Prix de semences en hausse
Alors que le DPEAE affirme qu’il n’y a pas de problème de semences, les agriculteurs et les multiplicateurs de semences témoignent qu’il y a carence de ces dernières et celles qui existent sont coûteuses.
Les agriculteurs de Mwaro cultivent principalement des haricots et des pommes de terre pendant cette saison, ils plantent des semences de haricots sélectionnées qu’ils ont conservées eux même et d’autres achetées au marché.
A ce propos, AK témoigne : « Nous obtenons des semences sélectionnées. Comme moi qui cultive des haricots et les ai stockées, elles sont de bonne qualité. Mais ceux qui vont les acheter au marché trouvent cela coûteux car le kilo d’haricot atteint 3500 Fbu. » Même son de cloche chez Selemani Nyandwi qui affirme que les semences de pommes de terre sont chères, le kilo atteignant 4000 Fbu selon lui et n’étant pas facilement disponibles.

Marc Bacanamwo, multiplicateur des semences en province Mwaro et secrétaire général du Collectif des producteurs de semences du Burundi est du même avis : « Les semences de pommes de terre ne sont pas disponibles car la pluie a tardé, retardant ainsi la plantation pendant la saison précédente. » Pour que les semences de pommes de terre soient disponibles, explique-t-il, cela prend deux mois. Donc, comme les agriculteurs récoltent maintenant, il n’y a pas de semences car ils ont planté en retard lors de la dernière saison agricole : « Cela nous oblige à utiliser des méthodes rapides de maturation des semences, ce qui n’est pas bon. »
Et d’insister : « L’indisponibilité de ces semences entraînera de nombreuses conséquences négatives, car les semences actuellement plantées seront utilisées pour la prochaine saison de culture en septembre 2025. »
M. Bacanamwo demande à l’Isabu, l’institut où ces multiplicateurs se procurent leurs semences de pré-base, de fournir les semences à temps car si cet institut ne peut pas fournir les semences en quantité suffisante et en temps opportun, cela affectera la production.
Les autorités tranquillisent
Concernant l’indisponibilité de l’engrais chimique, les autorités administratives et agricoles de Mwaro indiquent être conscientes du problème et rassurent les agriculteurs quant à la résolution de ce problème le plus rapidement possible qu’ils font tout leur possible pour trouver une solution. D’après elles, ces engrais seront disponibles d’ici mi-mars. En attendant, elles encouragent les agriculteurs à continuer de labourer, car le climat peut changer.

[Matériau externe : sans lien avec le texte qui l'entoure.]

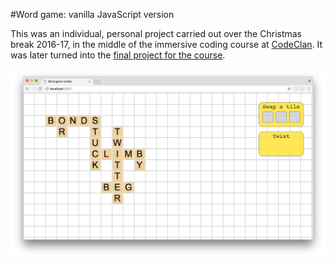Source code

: #Word game: vanilla JavaScript version

This was an individual, personal project carried out over the Christmas break 2016-17, in the middle of the immersive coding course at [CodeClan](https://codeclan.com/). It was later turned into the [final project for the course](https://github.com/katemanson/word_game_React). 

![screenshot](https://github.com/katemanson/word_game/raw/master/img/screenshot.png)

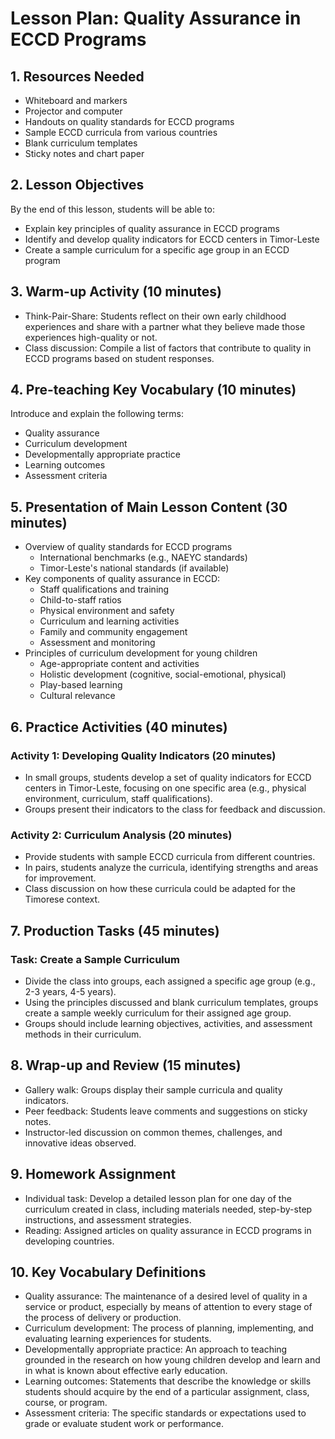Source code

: # Lesson Plan: Quality Assurance in ECCD Programs

## 1. Resources Needed

- Whiteboard and markers
- Projector and computer
- Handouts on quality standards for ECCD programs
- Sample ECCD curricula from various countries
- Blank curriculum templates
- Sticky notes and chart paper

## 2. Lesson Objectives

By the end of this lesson, students will be able to:
- Explain key principles of quality assurance in ECCD programs
- Identify and develop quality indicators for ECCD centers in Timor-Leste
- Create a sample curriculum for a specific age group in an ECCD program

## 3. Warm-up Activity (10 minutes)

- Think-Pair-Share: Students reflect on their own early childhood experiences and share with a partner what they believe made those experiences high-quality or not.
- Class discussion: Compile a list of factors that contribute to quality in ECCD programs based on student responses.

## 4. Pre-teaching Key Vocabulary (10 minutes)

Introduce and explain the following terms:
- Quality assurance
- Curriculum development
- Developmentally appropriate practice
- Learning outcomes
- Assessment criteria

## 5. Presentation of Main Lesson Content (30 minutes)

- Overview of quality standards for ECCD programs
  * International benchmarks (e.g., NAEYC standards)
  * Timor-Leste's national standards (if available)
- Key components of quality assurance in ECCD:
  * Staff qualifications and training
  * Child-to-staff ratios
  * Physical environment and safety
  * Curriculum and learning activities
  * Family and community engagement
  * Assessment and monitoring
- Principles of curriculum development for young children
  * Age-appropriate content and activities
  * Holistic development (cognitive, social-emotional, physical)
  * Play-based learning
  * Cultural relevance

## 6. Practice Activities (40 minutes)

### Activity 1: Developing Quality Indicators (20 minutes)
- In small groups, students develop a set of quality indicators for ECCD centers in Timor-Leste, focusing on one specific area (e.g., physical environment, curriculum, staff qualifications).
- Groups present their indicators to the class for feedback and discussion.

### Activity 2: Curriculum Analysis (20 minutes)
- Provide students with sample ECCD curricula from different countries.
- In pairs, students analyze the curricula, identifying strengths and areas for improvement.
- Class discussion on how these curricula could be adapted for the Timorese context.

## 7. Production Tasks (45 minutes)

### Task: Create a Sample Curriculum
- Divide the class into groups, each assigned a specific age group (e.g., 2-3 years, 4-5 years).
- Using the principles discussed and blank curriculum templates, groups create a sample weekly curriculum for their assigned age group.
- Groups should include learning objectives, activities, and assessment methods in their curriculum.

## 8. Wrap-up and Review (15 minutes)

- Gallery walk: Groups display their sample curricula and quality indicators.
- Peer feedback: Students leave comments and suggestions on sticky notes.
- Instructor-led discussion on common themes, challenges, and innovative ideas observed.

## 9. Homework Assignment

- Individual task: Develop a detailed lesson plan for one day of the curriculum created in class, including materials needed, step-by-step instructions, and assessment strategies.
- Reading: Assigned articles on quality assurance in ECCD programs in developing countries.

## 10. Key Vocabulary Definitions

- Quality assurance: The maintenance of a desired level of quality in a service or product, especially by means of attention to every stage of the process of delivery or production.
- Curriculum development: The process of planning, implementing, and evaluating learning experiences for students.
- Developmentally appropriate practice: An approach to teaching grounded in the research on how young children develop and learn and in what is known about effective early education.
- Learning outcomes: Statements that describe the knowledge or skills students should acquire by the end of a particular assignment, class, course, or program.
- Assessment criteria: The specific standards or expectations used to grade or evaluate student work or performance.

Quant à l’indisponibilité d’intrants, Liber Nzokira, le directeur du BPEAE de Mwaro tempère : « Le fumier organique est en quantité suffisante car les habitants ont été formés à sa préparation à l’aide de composteurs. Le principal problème est la disponibilité de certains types d’engrais chimiques. »
L’engrais Bagara, fait-il savoir, a été distribué en quantités suffisantes pour répondre aux besoins des agriculteurs. En revanche, l’engrais Imbura indispensable pour cette saison, n’est disponible qu’à 50% : « Nous ferons tout notre possible pour que tous les agriculteurs puissent l’obtenir d’ici le 15 mars. »
Des chiffres inquiétants
Selon les statistiques provisoires de la disponibilité des engrais révélées par le DPEAE, pour l’engrais Imbura: 3106 tonnes demandées, 1174,25 tonnes sont disponibles (près de 40 %); l’engrais urée: 785 tonnes demandées, 2 tonnes sont disponibles ; l’engrais Bagara : 1780 tonnes demandées, 222 tonnes sont disponibles et pour la chaux: 1200 tonnes demandées, 800 tonnes sont disponibles. Et d’appeler les agriculteurs à ne pas se décourager car bien que l’urée ne soit pas encore arrivée, ils pourront l’utiliser pour le sarclage ou le buttage.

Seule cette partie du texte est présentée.